(EXERCISE DATA Opens)
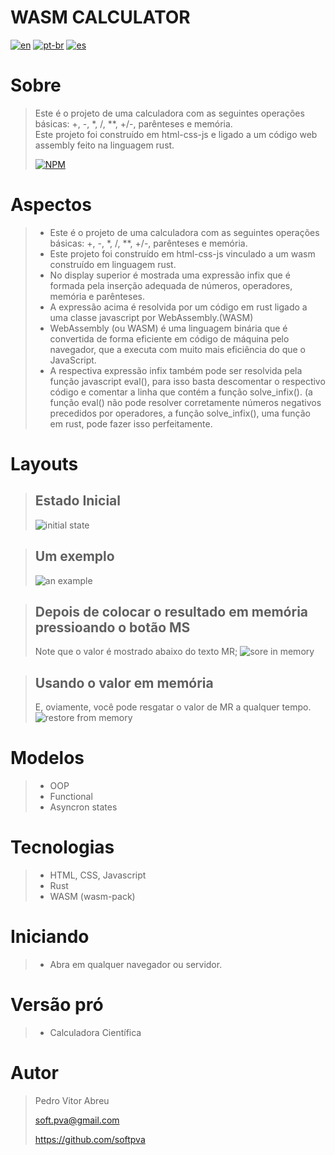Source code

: # **WASM CALCULATOR**
[![en](https://img.shields.io/badge/lang-en-red.svg)](./README.md)
[![pt-br](https://img.shields.io/badge/lang-pt--br-green.svg)](./README.pt-br.md)
[![es](https://img.shields.io/badge/lang-es-yellow.svg)](./README.es.md)

# Sobre
> Este é o projeto de uma calculadora com as seguintes operações básicas: +, -, *, /, **, +/-, parênteses e memória.  
> Este projeto foi construído em html-css-js e ligado a um código web assembly feito na linguagem rust.
>
> [![NPM](https://img.shields.io/npm/l/react)](./LICENSE)  

# Aspectos
> - Este é o projeto de uma calculadora com as seguintes operações básicas: +, -, *, /, **, +/-, parênteses e memória.
> - Este projeto foi construído em html-css-js vinculado a um wasm construído em linguagem rust.
> - No display superior é mostrada uma expressão infix que é formada pela inserção adequada de números, operadores, memória e parênteses.
> - A expressão acima é resolvida por um código em rust ligado a uma classe javascript por WebAssembly.(WASM)
> - WebAssembly (ou WASM) é uma linguagem binária que é convertida de forma eficiente em código de máquina pelo navegador, que a executa com muito mais eficiência do que o JavaScript.
> - A respectiva expressão infix também pode ser resolvida pela função javascript eval(), para isso basta descomentar o respectivo código e comentar a linha que contém a função solve_infix(). (a função eval() não pode resolver corretamente números negativos precedidos por operadores, a função solve_infix(), uma função em rust, pode fazer isso perfeitamente.  

# Layouts
> ## Estado Inicial  
> ![initial state](/readmeImages/init.gif)  

> ## Um exemplo  
> ![an example](/readmeImages/pict_1.gif)  

> ## Depois de colocar o resultado em memória pressioando o botão MS  
> Note que o valor é mostrado abaixo do texto MR;
> ![sore in memory](/readmeImages/pict_2.gif)  

> ## Usando o valor em memória  
> E, oviamente, você pode resgatar o valor de MR a qualquer tempo.
> ![restore from memory](/readmeImages/pict_3.gif)   

# Modelos
> - OOP
> - Functional
> - Asyncron states

# Tecnologias
> - HTML, CSS, Javascript
> - Rust
> - WASM (wasm-pack)

# Iniciando
> - Abra em qualquer navegador ou servidor.

# Versão pró
> - Calculadora Científica

# Autor
> Pedro Vitor Abreu
>
> <soft.pva@gmail.com>
>
> <https://github.com/softpva>
>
(EXERCISE DATA Closes)
§ **YOUR TASK**: Your copy should be the entries retyped exactly, with no images in it.

§ **EXERCISE RESPONSE**:
Source code

: # **WASM CALCULATOR**
[![en](https://img.shields.io/badge/lang-en-red.svg)](./README.md)
[![pt-br](https://img.shields.io/badge/lang-pt--br-green.svg)](./README.pt-br.md)
[![es](https://img.shields.io/badge/lang-es-yellow.svg)](./README.es.md)

# Sobre
> Este é o projeto de uma calculadora com as seguintes operações básicas: +, -, *, /, **, +/-, parênteses e memória.  
> Este projeto foi construído em html-css-js e ligado a um código web assembly feito na linguagem rust.
>
> [![NPM](https://img.shields.io/npm/l/react)](./LICENSE)  

# Aspectos
> - Este é o projeto de uma calculadora com as seguintes operações básicas: +, -, *, /, **, +/-, parênteses e memória.
> - Este projeto foi construído em html-css-js vinculado a um wasm construído em linguagem rust.
> - No display superior é mostrada uma expressão infix que é formada pela inserção adequada de números, operadores, memória e parênteses.
> - A expressão acima é resolvida por um código em rust ligado a uma classe javascript por WebAssembly.(WASM)
> - WebAssembly (ou WASM) é uma linguagem binária que é convertida de forma eficiente em código de máquina pelo navegador, que a executa com muito mais eficiência do que o JavaScript.
> - A respectiva expressão infix também pode ser resolvida pela função javascript eval(), para isso basta descomentar o respectivo código e comentar a linha que contém a função solve_infix(). (a função eval() não pode resolver corretamente números negativos precedidos por operadores, a função solve_infix(), uma função em rust, pode fazer isso perfeitamente.  

# Layouts
> ## Estado Inicial  
> ![initial state](/readmeImages/init.gif)  

> ## Um exemplo  
> ![an example](/readmeImages/pict_1.gif)  

> ## Depois de colocar o resultado em memória pressioando o botão MS  
> Note que o valor é mostrado abaixo do texto MR;
> ![sore in memory](/readmeImages/pict_2.gif)  

> ## Usando o valor em memória  
> E, oviamente, você pode resgatar o valor de MR a qualquer tempo.
> ![restore from memory](/readmeImages/pict_3.gif)   

# Modelos
> - OOP
> - Functional
> - Asyncron states

# Tecnologias
> - HTML, CSS, Javascript
> - Rust
> - WASM (wasm-pack)

# Iniciando
> - Abra em qualquer navegador ou servidor.

# Versão pró
> - Calculadora Científica

# Autor
> Pedro Vitor Abreu
>
> <soft.pva@gmail.com>
>
> <https://github.com/softpva>
>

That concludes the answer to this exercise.